Brilliant string of facts! My employer (I am at the Not So Great White North) never imposed mandates, but my small union was itching to support mandatory jabbination. They set up an anonymous survey... Which I used to my advantage by filling multiple times from a variety of IP addresses (VPNs are great!). Really an army of one! Despite a majority support, the union did not support the mandate. Full disclosure: I also played the pro-mandate role, and used some unpleasant and uncomfortable rhetoric, which must have given them pause. War is war.
I'm a physician. Full disclosure: I had the single shot J&J vaccine in March 2021 but I haven't had an mRNA shot and I don't ever intend to get one. By the current guidelines, I'm considered unvaccinated.
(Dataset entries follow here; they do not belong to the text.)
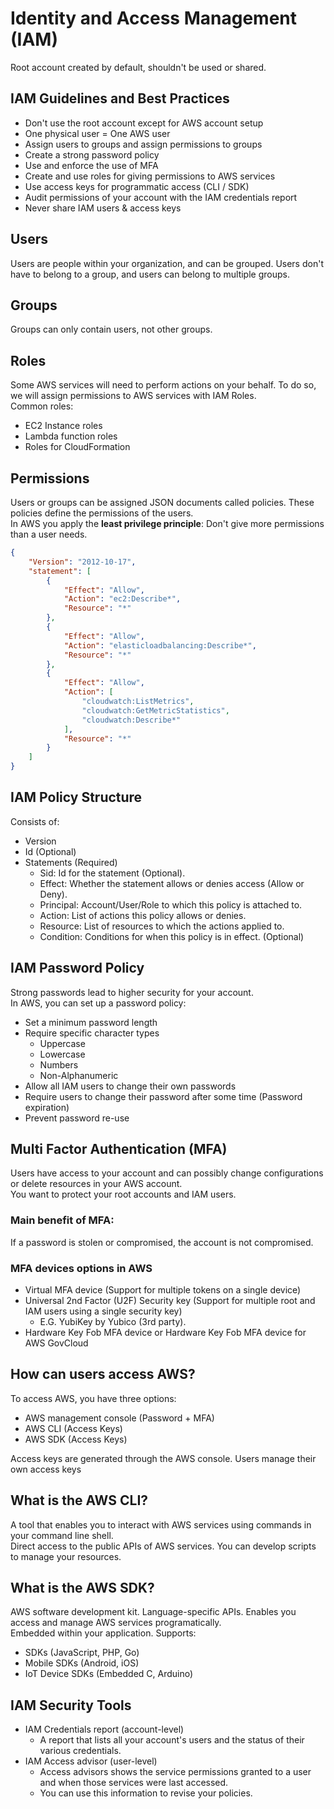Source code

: # Identity and Access Management (IAM)
Root account created by default, shouldn't be used or shared.

## IAM Guidelines and Best Practices
* Don't use the root account except for AWS account setup <br>
* One physical user = One AWS user <br>
* Assign users to groups and assign permissions to groups <br>
* Create a strong password policy <br>
* Use and enforce the use of MFA <br>
* Create and use roles for giving permissions to AWS services <br>
* Use access keys for programmatic access (CLI / SDK) <br>
* Audit permissions of your account with the IAM credentials report <br>
* Never share IAM users & access keys <br>

## Users
Users are people within your organization, and can be grouped. Users don't have to belong to a group, and users can belong to multiple groups.

## Groups
Groups can only contain users, not other groups.

## Roles
Some AWS services will need to perform actions on your behalf. To do so, we will assign permissions to AWS services with IAM Roles. <br>
Common roles:
* EC2 Instance roles <br>
* Lambda function roles <br>
* Roles for CloudFormation <br>

## Permissions
Users or groups can be assigned JSON documents called policies. These policies define the permissions of the users. <br>
In AWS you apply the **least privilege principle**: Don't give more permissions than a user needs.

```json
{
	"Version": "2012-10-17",
	"statement": [
		{
			"Effect": "Allow",
			"Action": "ec2:Describe*",
			"Resource": "*"
		},
		{
			"Effect": "Allow",
			"Action": "elasticloadbalancing:Describe*",
			"Resource": "*"
		},
		{
			"Effect": "Allow",
			"Action": [
				"cloudwatch:ListMetrics",
				"cloudwatch:GetMetricStatistics",
				"cloudwatch:Describe*"
			],
			"Resource": "*"
		}
	]
}
```

## IAM Policy Structure
Consists of: 
* Version<br>
* Id (Optional) <br>
* Statements (Required) <br>
	* Sid: Id for the statement (Optional).
	* Effect: Whether the statement allows or denies access (Allow or Deny).
	* Principal: Account/User/Role to which this policy is attached to.
	* Action: List of actions this policy allows or denies.
	* Resource: List of resources to which the actions applied to.
	* Condition: Conditions for when this policy is in effect. (Optional)

## IAM Password Policy
Strong passwords lead to higher security for your account. <br>
In AWS, you can set up a password policy:
* Set a minimum password length
* Require specific character types
	* Uppercase
	* Lowercase
	* Numbers
	* Non-Alphanumeric
* Allow all IAM users to change their own passwords
* Require users to change their password after some time (Password expiration)
* Prevent password re-use

## Multi Factor Authentication (MFA)
Users have access to your account and can possibly change configurations or delete resources in your AWS account. <br>
You want to protect your root accounts and IAM users.

### Main benefit of MFA:
If a password is stolen or compromised, the account is not compromised.

### MFA devices options in AWS
* Virtual MFA device (Support for multiple tokens on a single device) <br>
* Universal 2nd Factor (U2F) Security key (Support for multiple root and IAM users using a single security key) <br>
	* E.G. YubiKey by Yubico (3rd party). 
* Hardware Key Fob MFA device or Hardware Key Fob MFA device for AWS GovCloud <br>

## How can users access AWS?
To access AWS, you have three options:
* AWS management console (Password + MFA) <br>
* AWS CLI (Access Keys) <br>
* AWS SDK (Access Keys) <br>

Access keys are generated through the AWS console. Users manage their own access keys

## What is the AWS CLI?
A tool that enables you to interact with AWS services using commands in your command line shell. <br>
Direct access to the public APIs of AWS services. You can develop scripts to manage your resources.

## What is the AWS SDK?
AWS software development kit. Language-specific APIs. Enables you access and manage AWS services programatically. <br>
Embedded within your application. Supports:
* SDKs (JavaScript, PHP, Go) <br>
* Mobile SDKs (Android, iOS) <br>
* IoT Device SDKs (Embedded C, Arduino) <br>

## IAM Security Tools
* IAM Credentials report (account-level)
	* A report that lists all your account's users and the status of their various credentials.
* IAM Access advisor (user-level)
	* Access advisors shows the service permissions granted to a user and when those services were last accessed.
	* You can use this information to revise your policies.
A couple of months ago, I got Covid (for the first time). Two docs and a pharmacist I know caught it at about the same time. They're all vaccinated and boosted as many times as they could be. For one doc and the pharmacist, it was their second go-round. For the other doc, it was his first. All of us recovered uneventfully and were under the weather for about the same length of time.
The other three are convinced that the fact that they're "vaccinated and boosted," is the only reason that they got better. It doesn't seem to matter that I recovered just as completely as they did and in the same amount of time. It doesn't matter that there's no sign that the unvaccinated are having any worse outcomes than those with multiple jabs.
The icing on the cake is that their favorite topic of conversation (sometimes it seems, their only topic) is when to get the next booster. Should they get it as soon as they can? Or should they wait a few months and try to coast on their natural immunity for a while? These are smart people. These are medical professionals. I actually respect them. But when it comes to Covid, they're completely irrational.